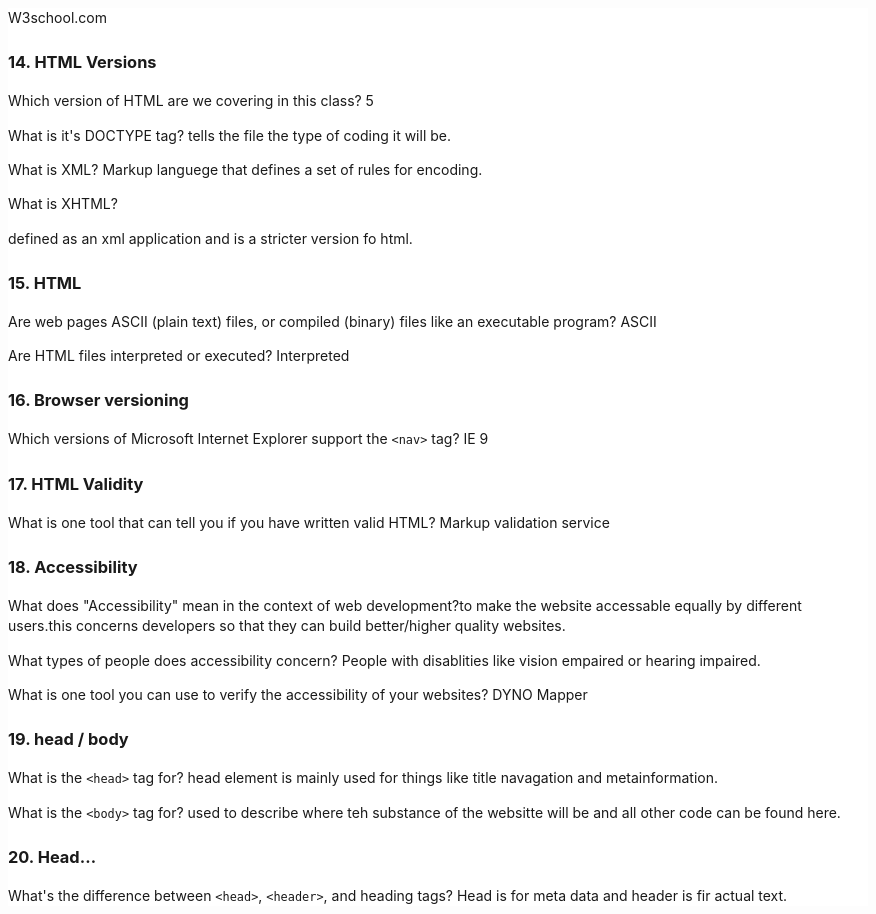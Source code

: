 W3school.com


### 14. HTML Versions

Which version of HTML are we covering in this class? 5

What is it's DOCTYPE tag? tells the file the type of coding it will be.

What is XML? Markup languege that defines a set of rules for encoding.

What is XHTML?

defined as an xml application and is a stricter version fo html.


### 15. HTML

Are web pages ASCII (plain text) files, or compiled (binary) files like an executable program? ASCII

Are HTML files interpreted or executed? Interpreted


### 16. Browser versioning

Which versions of Microsoft Internet Explorer support the `<nav>` tag? IE 9


### 17. HTML Validity

What is one tool that can tell you if you have written valid HTML? Markup validation service


### 18. Accessibility

What does "Accessibility" mean in the context of web development?to make the website accessable equally by different users.this concerns developers so that they can build better/higher quality websites. 


What types of people does accessibility concern? People with disablities like vision empaired or hearing impaired.

What is one tool you can use to verify the accessibility of your websites? DYNO Mapper


### 19. head / body

What is the `<head>` tag for? head element is mainly used for things like title navagation and metainformation.

What is the `<body>` tag for? used to describe where teh substance of the websitte will be and all other code can be found here.


### 20. Head…

What's the difference between `<head>`, `<header>`, and heading tags? Head is for meta data and header is fir actual text.
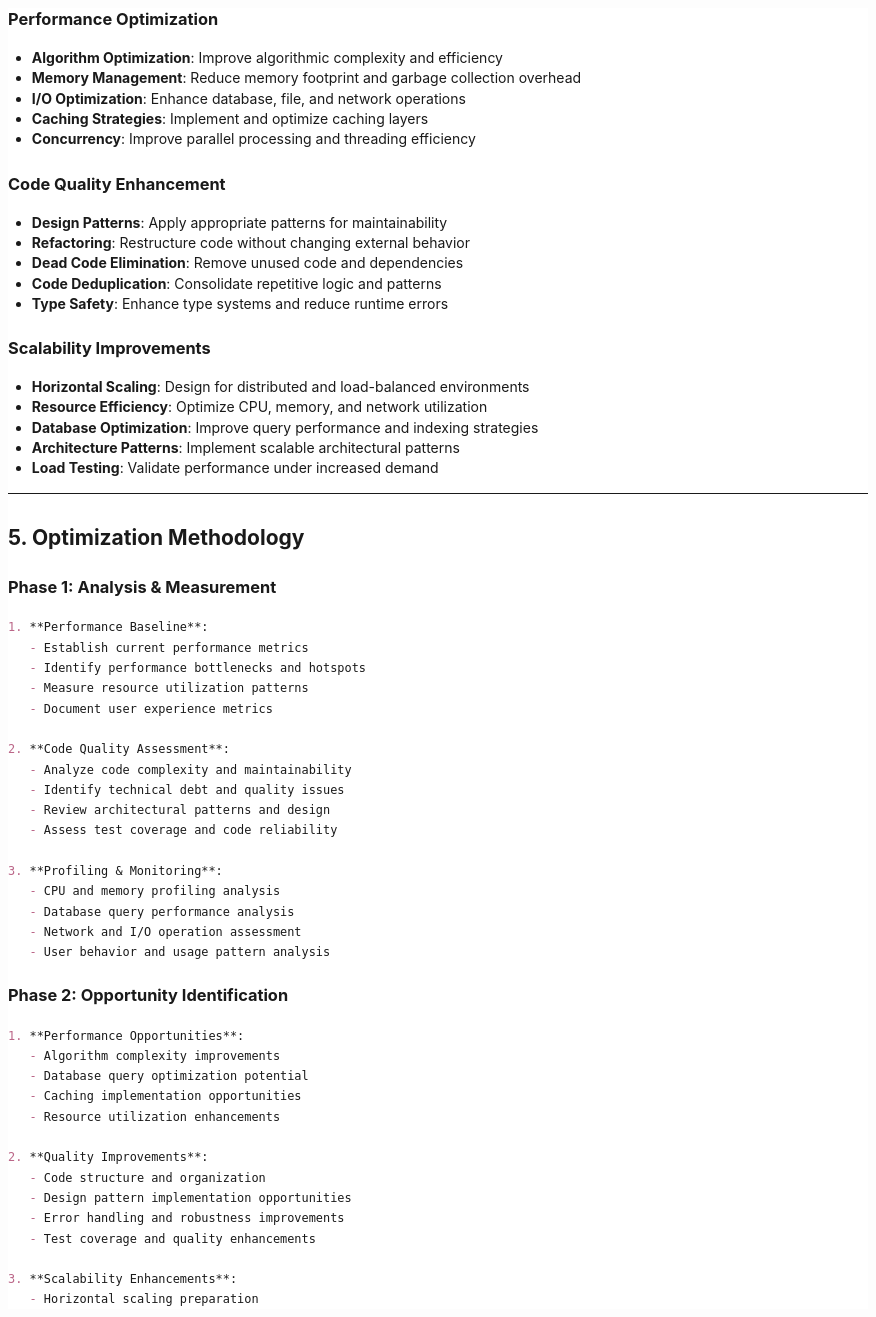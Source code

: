 ### Performance Optimization
- **Algorithm Optimization**: Improve algorithmic complexity and efficiency
- **Memory Management**: Reduce memory footprint and garbage collection overhead
- **I/O Optimization**: Enhance database, file, and network operations
- **Caching Strategies**: Implement and optimize caching layers
- **Concurrency**: Improve parallel processing and threading efficiency

### Code Quality Enhancement
- **Design Patterns**: Apply appropriate patterns for maintainability
- **Refactoring**: Restructure code without changing external behavior
- **Dead Code Elimination**: Remove unused code and dependencies
- **Code Deduplication**: Consolidate repetitive logic and patterns
- **Type Safety**: Enhance type systems and reduce runtime errors

### Scalability Improvements
- **Horizontal Scaling**: Design for distributed and load-balanced environments
- **Resource Efficiency**: Optimize CPU, memory, and network utilization
- **Database Optimization**: Improve query performance and indexing strategies
- **Architecture Patterns**: Implement scalable architectural patterns
- **Load Testing**: Validate performance under increased demand

---

## 5. Optimization Methodology

### Phase 1: Analysis & Measurement
```markdown
1. **Performance Baseline**:
   - Establish current performance metrics
   - Identify performance bottlenecks and hotspots
   - Measure resource utilization patterns
   - Document user experience metrics

2. **Code Quality Assessment**:
   - Analyze code complexity and maintainability
   - Identify technical debt and quality issues
   - Review architectural patterns and design
   - Assess test coverage and code reliability

3. **Profiling & Monitoring**:
   - CPU and memory profiling analysis
   - Database query performance analysis
   - Network and I/O operation assessment
   - User behavior and usage pattern analysis
```

### Phase 2: Opportunity Identification
```markdown
1. **Performance Opportunities**:
   - Algorithm complexity improvements
   - Database query optimization potential
   - Caching implementation opportunities
   - Resource utilization enhancements

2. **Quality Improvements**:
   - Code structure and organization
   - Design pattern implementation opportunities
   - Error handling and robustness improvements
   - Test coverage and quality enhancements

3. **Scalability Enhancements**:
   - Horizontal scaling preparation
```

##########

■ Task to complete:
For every line of the material above that contains the word "websites", show the line.

■ Reply to the exercise:
What does "Accessibility" mean in the context of web development?to make the website accessable equally by different users.this concerns developers so that they can build better/higher quality websites. 
What is one tool you can use to verify the accessibility of your websites? DYNO Mapper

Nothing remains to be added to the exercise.